If the 392 Hemi does appear, the Scrambler would become one of the most emotional vehicles in the Jeep lineup. It would combine open-air body flexibility, old-school muscle, and serious off-road personality in a package no normal crossover could imitate.
There is also a major chassis detail that makes the Scrambler more interesting. Car and Driver reports that Jeep confirmed independent front suspension for the model, with independent rear suspension still under consideration. That would move the Scrambler away from traditional Wrangler solid-axle logic and toward higher-speed desert performance.
Timing And Pricing Are Still Unclear
Current reporting points to a late-decade arrival, but the exact timing is not fully settled. Car and Driver expects the Scrambler to arrive for 2028, while other reporting suggests it could land closer to 2029 or 2030 as part of Stellantis’ broader product plan.
Before that, Jeep is expected to update the rest of its lineup, including the Wrangler and Gladiator. That makes the Scrambler feel less like a simple one-off addition and more like part of a larger reset for Jeep’s off-road identity.
Pricing has not been announced. Still, an SRT-badged Scrambler with specialized hardware and possible V8 power would almost certainly sit far above ordinary Wrangler and Gladiator trims.
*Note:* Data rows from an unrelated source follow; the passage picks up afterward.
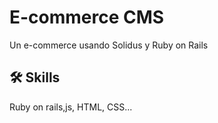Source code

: 
# E-commerce CMS

Un e-commerce usando Solidus y Ruby on Rails

## 🛠 Skills
Ruby on rails,js, HTML, CSS...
For Jeep loyalists, the most important part is that the company appears ready to take a real risk again. Instead of another conventional lifestyle pickup, the Scrambler promises something closer to old American off-road icons: modular, strange, open, muscular, and built around adventure.
That is exactly why the Scrambler matters. Jeep does not need another predictable truck. It needs a halo model that reminds people why the brand became interesting in the first place.